Paradójicamente, son de izquierda y no de derecha los historiadores más interesados en hacer una historia del capitalismo en Chile. Según el reciente libro de Gabriel Salazar, Mercaderes, empresarios y capitalistas, esto tendría una explicación. Ocurre que, desde la Independencia, lo que entendemos por institucionalidad política no habría sido más que un Estado dictatorial -creado por Portales-, concebido para mantener militarmente el orden, explotar a las clases populares y dedicarnos como país a lo único que el patriciado local sería capaz: constituirse en mero intermediario mercantil, importar y comerciar bienes a cambio de exportar materias primas de menor valor. Portales lo entendió muy bien; Portales era comerciante, el patriciado local también lo fue. Nada, sin embargo, que pueda reconocerse abiertamente.
La tesis, como se puede apreciar, es una carambola perfecta. Niega el potencial local para modernizarnos, a no ser que sea promovido por intereses económicos foráneos (palo a los nacionalistas). Resta valor a los pocos empresarios que podrían demostrar algún grado de empuje y capacidad de capitalización (palo a los neoliberales actuales o retrospectivos). Niega cualquier mérito al desarrollo institucional alcanzado, salvo haber cumplido tareas puramente disciplinarias y coercitivas (palo a los liberales auténticos). Tacha de mitómana al grueso de la historiografía nacional, porque siendo más conservadora que de izquierda, ¿de qué ha servido sino para cegarnos frente a nuestra única y pérfida realidad estancada? (palo a los conservadores).
Un solo poder -el capital extranjero- ha reglado nuestro devenir histórico republicano, afirma Salazar. Siempre hemos sido lo que somos: un país subdesarrollado y dependiente. Fue así durante la Colonia (palo a los colonialistas), siguió siéndolo durante el siglo XIX, y aunque en el XX nos autonomizamos quizá un poco gracias al Estado interventor entre 1938-1973 (guiño a los desarrollistas), qué le vamos hacer, hemos vuelto al modelo estructural desde que la dictadura reciente -obvio que "portaliana"- nos devolvió a la lógica que no ve otra lógica posible (palo al pinochetismo y al concertacionismo, por separado y coludidos en mortal abrazo).

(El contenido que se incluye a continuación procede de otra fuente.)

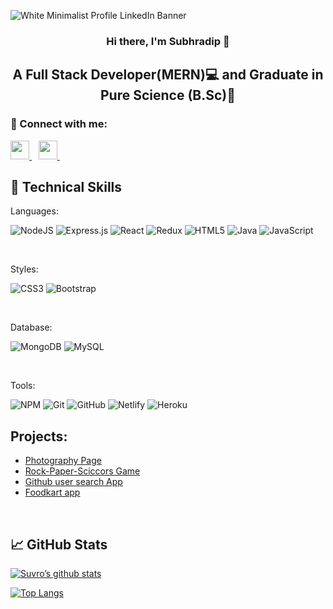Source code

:![White Minimalist Profile LinkedIn Banner](https://user-images.githubusercontent.com/97626209/191074089-844574de-f5d9-4a80-be38-bc7e69f63e6e.png)
                                                                                                                                         
<h3 align="center">
  Hi there, I'm Subhradip</a> 👋
</h3>

<h2 align="center">
  A Full Stack Developer(MERN)💻 and Graduate in Pure Science (B.Sc)🧪
</h2>


### 🤝 Connect with me:
  <a href="https://www.linkedin.com/in/subhradip-nath-5b9170167/">
    <img width="30px" src="https://www.vectorlogo.zone/logos/linkedin/linkedin-icon.svg" />
  </a>&ensp;
  <a href="https://twitter.com/SubhradipNath11">
    <img width="30px" src="https://www.vectorlogo.zone/logos/twitter/twitter-official.svg" />
  </a>&ensp;

## 💼 Technical Skills

<p>Languages:</p>

![NodeJS](https://img.shields.io/badge/node.js-6DA55F?style=for-the-badge&logo=node.js&logoColor=white)
![Express.js](https://img.shields.io/badge/express.js-%23404d59.svg?style=for-the-badge&logo=express&logoColor=%2361DAFB)
![React](https://img.shields.io/badge/react-%2320232a.svg?style=for-the-badge&logo=react&logoColor=%2361DAFB) 
![Redux](https://img.shields.io/badge/redux-%23593d88.svg?style=for-the-badge&logo=redux&logoColor=white)
![HTML5](https://img.shields.io/badge/html5-%23E34F26.svg?style=for-the-badge&logo=html5&logoColor=white)
![Java](https://img.shields.io/badge/java-%23ED8B00.svg?style=for-the-badge&logo=java&logoColor=white)
![JavaScript](https://img.shields.io/badge/javascript-%23323330.svg?style=for-the-badge&logo=javascript&logoColor=%23F7DF1E) 

<br/>
<p>Styles:</p>

![CSS3](https://img.shields.io/badge/css3-%231572B6.svg?style=for-the-badge&logo=css3&logoColor=white)
![Bootstrap](https://img.shields.io/badge/bootstrap-%23563D7C.svg?style=for-the-badge&logo=bootstrap&logoColor=white)

<br/>
<p>Database:</p>

![MongoDB](https://img.shields.io/badge/MongoDB-%234ea94b.svg?style=for-the-badge&logo=mongodb&logoColor=white) 
![MySQL](https://img.shields.io/badge/mysql-%2300f.svg?style=for-the-badge&logo=mysql&logoColor=white)

<br/>
<p>Tools:</p>

![NPM](https://img.shields.io/badge/NPM-%23000000.svg?style=for-the-badge&logo=npm&logoColor=white)
![Git](https://img.shields.io/badge/git-%23F05033.svg?style=for-the-badge&logo=git&logoColor=white)
![GitHub](https://img.shields.io/badge/github-%23121011.svg?style=for-the-badge&logo=github&logoColor=white)
![Netlify](https://img.shields.io/badge/netlify-%23000000.svg?style=for-the-badge&logo=netlify&logoColor=#00C7B7)
![Heroku](https://img.shields.io/badge/heroku-%23430098.svg?style=for-the-badge&logo=heroku&logoColor=white)

## Projects:
  * <a href="https://suvrosphotolife.netlify.app/" target="_blank">Photography Page</a>
  * <a href="https://rock-paper-scissors-bysuvro.netlify.app/" target="_blank">Rock-Paper-Sciccors Game</a>
  * <a href="https://gitsearchbysuvro.netlify.app/" target="_blank">Github user search App</a>
  * <a href="https://foodkartco.netlify.app/" target="_blank">Foodkart app</a>
<br/>

## 📈 GitHub Stats
  [![Suvro’s github stats](https://github-readme-stats.vercel.app/api?username=SUVRO96)](https://github.com/SUVRO96)
  
  
  [![Top Langs](https://github-readme-stats.vercel.app/api/top-langs/?username=SUVRO96&layout=compact)](https://github.com/SUVRO96)
  

<!--
**SUVRO96/SUVRO96** is a ✨ _special_ ✨ repository because its `README.md` (this file) appears on your GitHub profile.

Here are some ideas to get you started:

- 🔭 I’m currently working on ...
- 🌱 I’m currently learning ...
- 👯 I’m looking to collaborate on ...
- 🤔 I’m looking for help with ...
- 💬 Ask me about ...
- 📫 How to reach me: ...
- 😄 Pronouns: ...
- ⚡ Fun fact: ...
-->
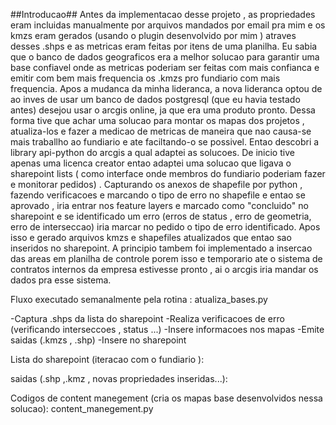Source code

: ##Introducao##
  Antes da implementacao desse projeto , as propriedades eram incluidas manualmente por arquivos mandados por email pra mim e os kmzs eram gerados (usando o plugin desenvolvido por mim ) atraves desses .shps e as metricas eram feitas por itens de uma planilha. Eu sabia que o banco de dados geograficos era a melhor solucao para garantir uma base confiavel onde as metricas poderiam ser feitas com mais confianca e emitir com bem mais frequencia os .kmzs pro fundiario com mais frequencia.
  Apos a mudanca da minha lideranca, a nova lideranca optou de ao inves de usar um banco de dados postgresql (que eu havia testado antes) desejou usar o arcgis online, ja que era uma produto pronto. Dessa forma tive que achar uma solucao para montar os mapas dos projetos , atualiza-los e fazer a medicao de metricas de maneira que nao causa-se mais traballho ao fundiario e ate faciltando-o se possivel. Entao descobri a library api-python do arcgis a qual adaptei as solucoes. De inicio tive apenas uma licenca creator entao adaptei uma solucao que ligava o sharepoint lists ( como interface onde membros do fundiario poderiam fazer e monitorar pedidos) . Capturando os anexos de shapefile por python , fazendo verificacoes e marcando o tipo de erro no shapefile e entao se aprovado , iria entrar nos feature layers e marcado como "concluido" no sharepoint e se identificado um erro (erros de status , erro de geometria, erro de interseccao) iria marcar no pedido o tipo de erro identificado. Apos isso e gerado arquivos kmzs e shapefiles atualizados que entao sao inseridos no sharepoint. A principio tambem foi implementado a insercao das areas em planilha de controle porem isso e temporario ate o sistema de contratos internos da empresa estivesse pronto , ai o arcgis iria mandar os dados pra esse sistema. 

Fluxo executado semanalmente pela rotina : atualiza_bases.py

-Captura .shps da lista do sharepoint
-Realiza verificacoes de erro (verificando interseccoes , status ...)
-Insere informacoes nos mapas
-Emite saidas (.kmzs , .shp)
-Insere no sharepoint

Lista do sharepoint (iteracao com o fundiario ):

saidas (.shp ,.kmz , novas propriedades inseridas...):

Codigos de content manegement (cria os mapas base desenvolvidos nessa solucao): content_manegement.py 
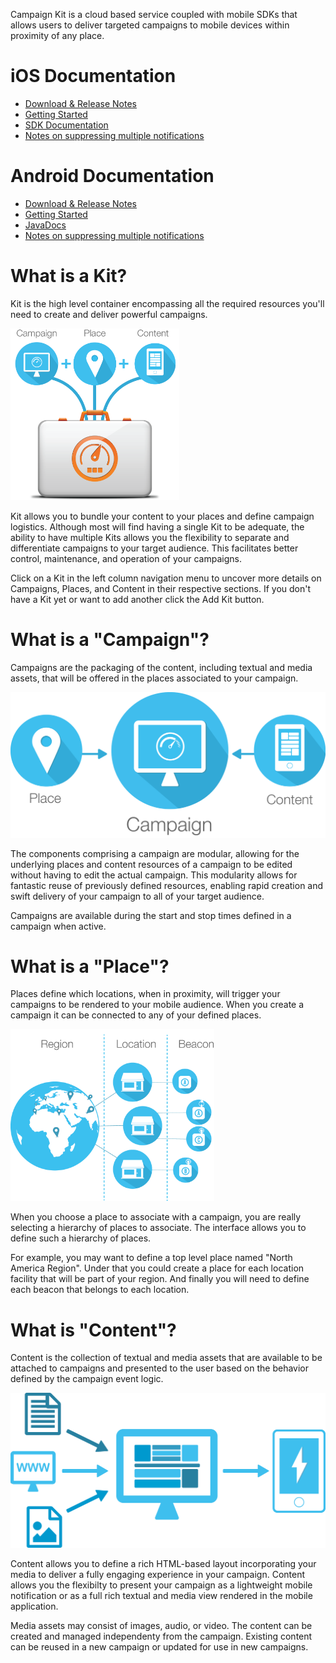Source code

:Campaign Kit is a cloud based service coupled with mobile SDKs that allows users to deliver targeted campaigns to mobile devices within proximity of any place.

# iOS Documentation
* [Download & Release Notes](https://github.com/RadiusNetworks/campaignkit-ios/releases/latest)
* [Getting Started](http://developer.radiusnetworks.com/campaignkit/ios/AppleDocs/docs/Docs/How-To.html)
* [SDK Documentation](http://developer.radiusnetworks.com/campaignkit/ios/AppleDocs/index.html)
* [Notes on suppressing multiple notifications](http://developer.radiusnetworks.com/campaignkit/ios/suppressing-multiple-campaigns.html)

# Android Documentation
* [Download & Release Notes](https://github.com/RadiusNetworks/campaignkit-android/releases/latest)
* [Getting Started](http://developer.radiusnetworks.com/campaignkit/android/How-To.html)
* [JavaDocs](http://developer.radiusnetworks.com/campaignkit/android/javadocs/index.html)
* [Notes on suppressing multiple notifications](http://developer.radiusnetworks.com/campaignkit/android/suppressing-multiple-campaigns.html)

# What is a Kit?
Kit is the high level container encompassing all the required resources you'll need to
create and deliver powerful campaigns.

<img src="kit.png" style="max-height: 275px;"/>

Kit allows you to bundle your content to your places and define campaign logistics.
Although most will find having a single Kit to be adequate,
the ability to have multiple Kits allows you the flexibility to separate and
differentiate campaigns to your target audience.
This facilitates better control, maintenance, and operation of your campaigns.

Click on a Kit in the left column navigation menu to uncover more details on Campaigns,
Places, and Content in their respective sections. If you don't have a Kit yet or want to
add another click the Add Kit button.

# What is a "Campaign"?
Campaigns are the packaging of the content, including textual and media assets,
that will be offered in the places associated to your campaign.

<img src="campaign.png" style="max-height: 275px;"/>

The components comprising a campaign are modular, allowing for the underlying places
and content resources of a campaign to be edited without having to edit the actual campaign.
This modularity allows for fantastic reuse of previously defined resources,
enabling rapid creation and swift delivery of your campaign to all of your target audience.

Campaigns are available during the start and stop times defined in a campaign when active.

# What is a "Place"?
Places define which locations, when in proximity, will trigger your campaigns to be
rendered to your mobile audience. When you create a campaign it can be connected to
any of your defined places.

<img src="place.png" style="max-height: 275px;"/>

When you choose a place to associate with a campaign, you are really selecting a hierarchy
of places to associate. The interface allows you to define such a hierarchy of places.

For example, you may want to define a top level place named "North America Region".
Under that you could create a place for each location facility that will be part of your region.
And finally you will need to define each beacon that belongs to each location.

# What is "Content"?
Content is the collection of textual and media assets that are available to be attached to
campaigns and presented to the user based on the behavior defined by the campaign event logic.

<img src="content.png" style="max-height: 275px;"/>

Content allows you to define a rich HTML-based layout incorporating your media to deliver a
fully engaging experience in your campaign. Content allows you the flexibilty to present your
campaign as a lightweight mobile notification or as a full rich textual and media view rendered
in the mobile application.

Media assets may consist of images, audio, or video. The content can be created and managed
independenty from the campaign. Existing content can be reused in a new campaign or updated for
use in new campaigns.

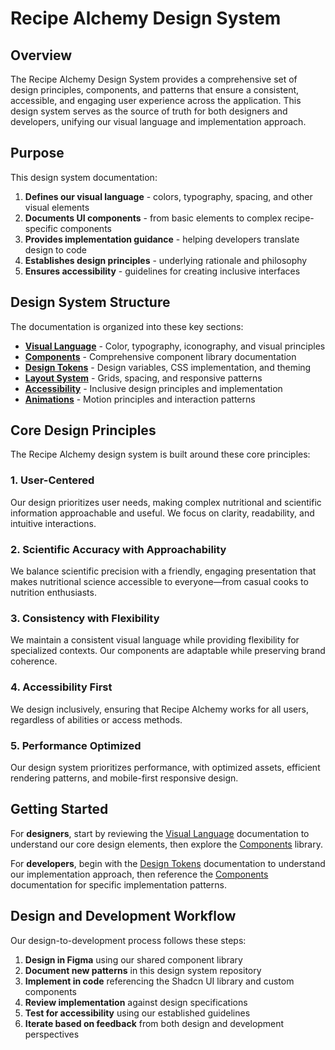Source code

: 
# Recipe Alchemy Design System

## Overview

The Recipe Alchemy Design System provides a comprehensive set of design principles, components, and patterns that ensure a consistent, accessible, and engaging user experience across the application. This design system serves as the source of truth for both designers and developers, unifying our visual language and implementation approach.

## Purpose

This design system documentation:

1. **Defines our visual language** - colors, typography, spacing, and other visual elements
2. **Documents UI components** - from basic elements to complex recipe-specific components
3. **Provides implementation guidance** - helping developers translate design to code
4. **Establishes design principles** - underlying rationale and philosophy
5. **Ensures accessibility** - guidelines for creating inclusive interfaces

## Design System Structure

The documentation is organized into these key sections:

- **[Visual Language](./visual-language.md)** - Color, typography, iconography, and visual principles
- **[Components](./components.md)** - Comprehensive component library documentation
- **[Design Tokens](./tokens.md)** - Design variables, CSS implementation, and theming
- **[Layout System](./layout.md)** - Grids, spacing, and responsive patterns
- **[Accessibility](./accessibility.md)** - Inclusive design principles and implementation
- **[Animations](./animations.md)** - Motion principles and interaction patterns

## Core Design Principles

The Recipe Alchemy design system is built around these core principles:

### 1. User-Centered

Our design prioritizes user needs, making complex nutritional and scientific information approachable and useful. We focus on clarity, readability, and intuitive interactions.

### 2. Scientific Accuracy with Approachability

We balance scientific precision with a friendly, engaging presentation that makes nutritional science accessible to everyone—from casual cooks to nutrition enthusiasts.

### 3. Consistency with Flexibility

We maintain a consistent visual language while providing flexibility for specialized contexts. Our components are adaptable while preserving brand coherence.

### 4. Accessibility First

We design inclusively, ensuring that Recipe Alchemy works for all users, regardless of abilities or access methods.

### 5. Performance Optimized

Our design system prioritizes performance, with optimized assets, efficient rendering patterns, and mobile-first responsive design.

## Getting Started

For **designers**, start by reviewing the [Visual Language](./visual-language.md) documentation to understand our core design elements, then explore the [Components](./components.md) library.

For **developers**, begin with the [Design Tokens](./tokens.md) documentation to understand our implementation approach, then reference the [Components](./components.md) documentation for specific implementation patterns.

## Design and Development Workflow

Our design-to-development process follows these steps:

1. **Design in Figma** using our shared component library
2. **Document new patterns** in this design system repository
3. **Implement in code** referencing the Shadcn UI library and custom components
4. **Review implementation** against design specifications
5. **Test for accessibility** using our established guidelines
6. **Iterate based on feedback** from both design and development perspectives

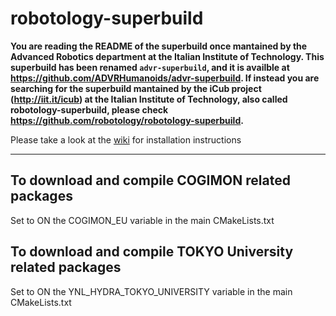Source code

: robotology-superbuild
=====================

**You are reading the README of the superbuild once mantained by the Advanced Robotics department at the Italian Institute of Technology. This superbuild has been renamed `advr-superbuild`, and it is availble at https://github.com/ADVRHumanoids/advr-superbuild. If instead you are searching for the superbuild mantained by the iCub project (http://iit.it/icub) at the Italian Institute of Technology, also called robotology-superbuild, please check https://github.com/robotology/robotology-superbuild.**

Please take a look at the [wiki](https://github.com/robotology-playground/robotology-superbuild/wiki/robotology-superbuild-handbook#installation) for installation instructions

_________________________________________________
To download and compile COGIMON related packages
-----------------------------------
Set to ON the COGIMON_EU variable in the main CMakeLists.txt

To download and compile TOKYO University related packages
-----------------------------------
Set to ON the YNL_HYDRA_TOKYO_UNIVERSITY variable in the main CMakeLists.txt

Evidentemente, la tesis es insostenible. Se pega demasiados saltos anacrónicos. Presume continuidades que no pueden ser (la historia registra algo más que inercia estática). Abusa del monocausalismo. Peca de simplista cuando da a entender que los únicos patricios que vale atender son los con plata. Es más, suena "dependentista" en exceso, y eso que el dependentismo como tesis dejó de convencer hace rato. Debe demasiado a las erradas interpretaciones de Alberto Edwards, Francisco A. Encina y Mario Góngora, que se obsesionaron con la figura de Portales, aunque es mérito indiscutible de Salazar -"chapeau"- haberle agregado este nuevo giro económico al cuento de siempre. Desvaloriza la autonomía de lo político que el marxismo en su versión más heterodoxa (¡cómo olvidar a Gramsci!) terminó por admitir; no todo es economía, no a menos que se quiera uno adscribir a esa fauna neoliberal simplista que materializa todo. Tampoco se conceden cambios, esenciales a veces, en el mismo capitalismo y que explican su capacidad de adaptación y persistencia.
En fin, a esta tesis se la puede refutar desde tantos o más ángulos que los múltiples que abre legítimamente a la discusión.
Dicho lo anterior, me parece notable haber escrito un libro de casi 800 páginas (¿quién lo hace en Chile en un solo tomo?); haberle dedicado 34 años a la investigación; haber comprendido directa e indirectamente periodicidades formidables, desde la Colonia a nuestros días; haberle seguido la pista a numerosos comerciantes, sus negocios, nexos coetáneos, y generaciones posteriores; haber explicado complejísimas operaciones mercantiles -agotadoramente aburridas, así al menos me lo parecieron al leerlas- a fin de develar un sistema intrincado, su propósito y blanco.
Y eso que, alabando este tratamiento titánico de dimensiones no menos monumentales, ni siquiera estoy dando cuenta de sus muchos otros méritos más sutiles. Como cuando Salazar pareciera hablar en parábolas; cuando deja a un lado el análisis y simplemente narra; cuando hablando del pasado pareciera referirse subliminalmente al presente; cuando tipifica y acuña términos; cuando se confirma por lo que es, magistral en su rescate de sujetos en su contexto no sólo real y material, también ideal, filosófico y sociológico. De todos nuestros historiadores, Salazar es el que mejor calza con lo que, en su momento, se denominó y aspiró a ser "historia total". Por último, ¡qué desafío el que ha legado a los historiadores del capitalismo, no de izquierda, que se atrevan a recoger el guante! "Chapeau", de nuevo.